History of


Posted: 28 April 2017

Updated: 20 July 2021

Looking back at a 60's icon. 

Read time: 3 mins

“What more could you need? A true icon of an amplifier” – Mark Trotter, Lonely The Brave

Who wants to live forever? Secretly we all do and while scientists everywhere are chasing the key to immortality we're proud to say that we've already found the answer. Enter the 1962 Bluesbreaker®, an amp for the ages.

Like so many of our products, the history of the 1962 intertwines with the story of a famous guitarist. No, we know what you’re thinking and it’s not Pete Townshend. This particular amp was tied to Cream guitarist Eric Clapton. While on tour with The Juniors, Clapton was forced to leave his Marshall JTM behind in Greece. When he returned to London, he re-joined “John Mayall and The Bluesbreakers” but there was just one hitch—he was a guitarist without an amplifier. He went straight to Jim Marshall and convinced him to build a compact amplifier, similar in shape and size to the Vox AC30. When asked why Clapton was looking for a combo amp Jim would later say “He wanted one so it would be easy for him to put the whole thing in the boot of his car.”

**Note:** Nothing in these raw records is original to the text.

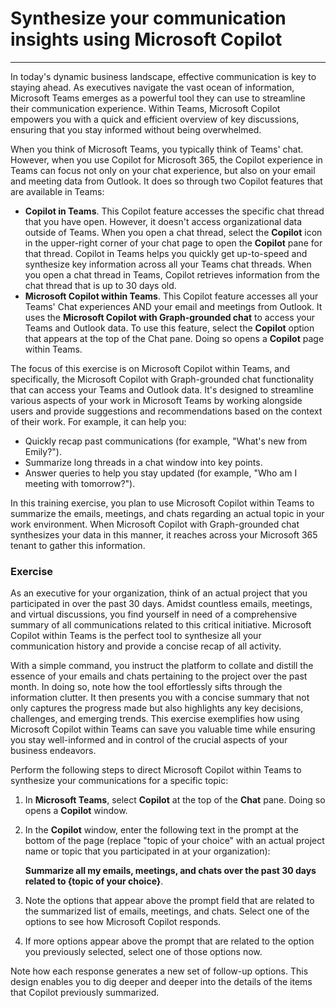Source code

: 
# Synthesize your communication insights using Microsoft Copilot
---
In today's dynamic business landscape, effective communication is key to staying ahead. As executives navigate the vast ocean of information, Microsoft Teams emerges as a powerful tool they can use to streamline their communication experience. Within Teams, Microsoft Copilot empowers you with a quick and efficient overview of key discussions, ensuring that you stay informed without being overwhelmed.

When you think of Microsoft Teams, you typically think of Teams' chat. However, when you use Copilot for Microsoft 365, the Copilot experience in Teams can focus not only on your chat experience, but also on your email and meeting data from Outlook. It does so through two Copilot features that are available in Teams:

 -  **Copilot in Teams**. This Copilot feature accesses the specific chat thread that you have open. However, it doesn't access organizational data outside of Teams. When you open a chat thread, select the **Copilot** icon in the upper-right corner of your chat page to open the **Copilot** pane for that thread. Copilot in Teams helps you quickly get up-to-speed and synthesize key information across all your Teams chat threads. When you open a chat thread in Teams, Copilot retrieves information from the chat thread that is up to 30 days old.
 -  **Microsoft Copilot within Teams**. This Copilot feature accesses all your Teams' Chat experiences AND your email and meetings from Outlook. It uses the **Microsoft Copilot with Graph-grounded chat** to access your Teams and Outlook data. To use this feature, select the **Copilot** option that appears at the top of the Chat pane. Doing so opens a **Copilot** page within Teams.

The focus of this exercise is on Microsoft Copilot within Teams, and specifically, the Microsoft Copilot with Graph-grounded chat functionality that can access your Teams and Outlook data. It's designed to streamline various aspects of your work in Microsoft Teams by working alongside users and provide suggestions and recommendations based on the context of their work. For example, it can help you:

 -  Quickly recap past communications (for example, "What's new from Emily?").
 -  Summarize long threads in a chat window into key points.
 -  Answer queries to help you stay updated (for example, "Who am I meeting with tomorrow?").

In this training exercise, you plan to use Microsoft Copilot within Teams to summarize the emails, meetings, and chats regarding an actual topic in your work environment. When Microsoft Copilot with Graph-grounded chat synthesizes your data in this manner, it reaches across your Microsoft 365 tenant to gather this information.<br>

### Exercise

As an executive for your organization, think of an actual project that you participated in over the past 30 days. Amidst countless emails, meetings, and virtual discussions, you find yourself in need of a comprehensive summary of all communications related to this critical initiative. Microsoft Copilot within Teams is the perfect tool to synthesize all your communication history and provide a concise recap of all activity.

With a simple command, you instruct the platform to collate and distill the essence of your emails and chats pertaining to the project over the past month. In doing so, note how the tool effortlessly sifts through the information clutter. It then presents you with a concise summary that not only captures the progress made but also highlights any key decisions, challenges, and emerging trends. This exercise exemplifies how using Microsoft Copilot within Teams can save you valuable time while ensuring you stay well-informed and in control of the crucial aspects of your business endeavors.

Perform the following steps to direct Microsoft Copilot within Teams to synthesize your communications for a specific topic:<br>

1.  In **Microsoft Teams**, select **Copilot** at the top of the **Chat** pane. Doing so opens a **Copilot** window.
2.  In the **Copilot** window, enter the following text in the prompt at the bottom of the page (replace "topic of your choice" with an actual project name or topic that you participated in at your organization):
    
    **Summarize all my emails, meetings, and chats over the past 30 days related to \{topic of your choice\}**.
3.  Note the options that appear above the prompt field that are related to the summarized list of emails, meetings, and chats. Select one of the options to see how Microsoft Copilot responds.
4.  If more options appear above the prompt that are related to the option you previously selected, select one of those options now.

Note how each response generates a new set of follow-up options. This design enables you to dig deeper and deeper into the details of the items that Copilot previously summarized.
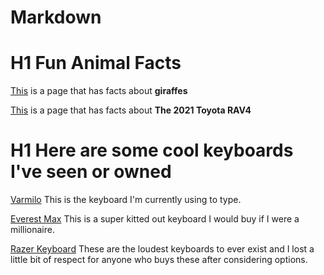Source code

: # Markdown

# H1 Fun Animal Facts

[This][1] is a page that has facts about **giraffes**

[1]: https://www.dosomething.org/us/facts/11-facts-about-giraffes

[This][2] is a page that has facts about **The 2021 Toyota RAV4**

[2]: https://www.toyota.com/rav4hybrid/rav4hybrid-features/

# H1 Here are some cool keyboards I've seen or owned

[Varmilo][3] This is the keyboard I'm currently using to type.

[3]: https://en.varmilo.com/keyboardproscenium/subject_product_detailed?subjectid=153

[Everest Max][4] This is a super kitted out keyboard I would buy if I were a millionaire.

[4]: https://mountain.gg/keyboards/everest-max/

[Razer Keyboard][5] These are the loudest keyboards to ever exist and I lost a little bit of respect for anyone who buys these after considering options.

[5]: https://www.razer.com/pc/gaming-keyboards/blackwidow-family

The initial development of Marshall’s first combo took place in early 1964. It was based on the JTM45 bass chassis and was advertised as a “Bass/Lead” unit, making it suitable for guitarists and bassists. This also provided an increased tonal range to many amps that had come before it.

Once it was ready Clapton purchased a 2x12” combo on a repayment plan and went on to use it for some of the most famous Bluesbreaker tracks, where he combined his 1962 Combo with his trusty Gibson Les Paul. For the majority of the recordings the amplifier was played at full volume which provided a level of feedback that Clapton managed expertly. The amp provided a full sound that broke up, but didn’t fully distort. This allowed his tone to resonate clearly above the instruments played by the rest of the band.

Because of its use on the John Mayall and the Blues Breakers with Eric Clapton album, often referred to as ‘The Beano Album’ due to Clapton reading a copy of the Beano comic on its sleeve, the nickname Bluesbreaker was born and spread like wildfire.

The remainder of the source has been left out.